__WHAT THE TASK REQUIRES__:
Produce exactly the lines starting at the one containing "- Optimized operational processes" and ending at the last line of the material, with nothing added.

__GIVEN DATA__:
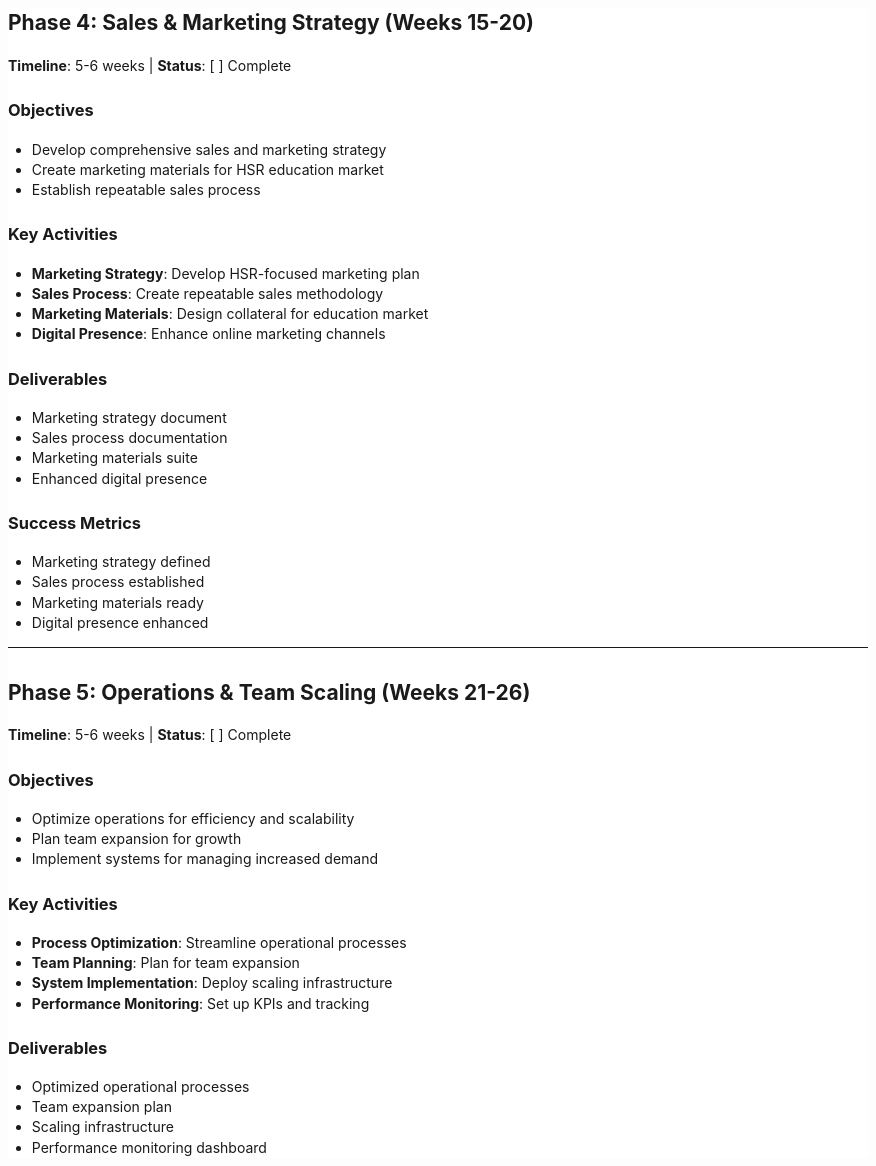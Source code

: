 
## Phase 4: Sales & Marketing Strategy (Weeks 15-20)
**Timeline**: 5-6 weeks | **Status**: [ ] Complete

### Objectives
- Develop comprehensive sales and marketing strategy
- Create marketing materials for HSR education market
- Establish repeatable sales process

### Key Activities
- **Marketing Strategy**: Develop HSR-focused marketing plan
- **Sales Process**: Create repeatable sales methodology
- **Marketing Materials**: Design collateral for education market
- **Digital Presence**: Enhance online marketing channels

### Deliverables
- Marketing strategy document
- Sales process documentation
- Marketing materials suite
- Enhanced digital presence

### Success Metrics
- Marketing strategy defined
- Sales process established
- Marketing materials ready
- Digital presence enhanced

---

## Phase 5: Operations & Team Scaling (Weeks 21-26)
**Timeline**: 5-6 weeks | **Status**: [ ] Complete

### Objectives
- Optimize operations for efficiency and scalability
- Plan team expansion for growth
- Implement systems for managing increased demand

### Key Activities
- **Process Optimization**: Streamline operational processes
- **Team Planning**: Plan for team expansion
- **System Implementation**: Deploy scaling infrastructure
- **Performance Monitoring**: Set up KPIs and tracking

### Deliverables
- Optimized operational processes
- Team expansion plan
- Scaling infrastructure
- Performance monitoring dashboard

__SOLUTION BELOW__:
- Optimized operational processes
- Team expansion plan
- Scaling infrastructure
- Performance monitoring dashboard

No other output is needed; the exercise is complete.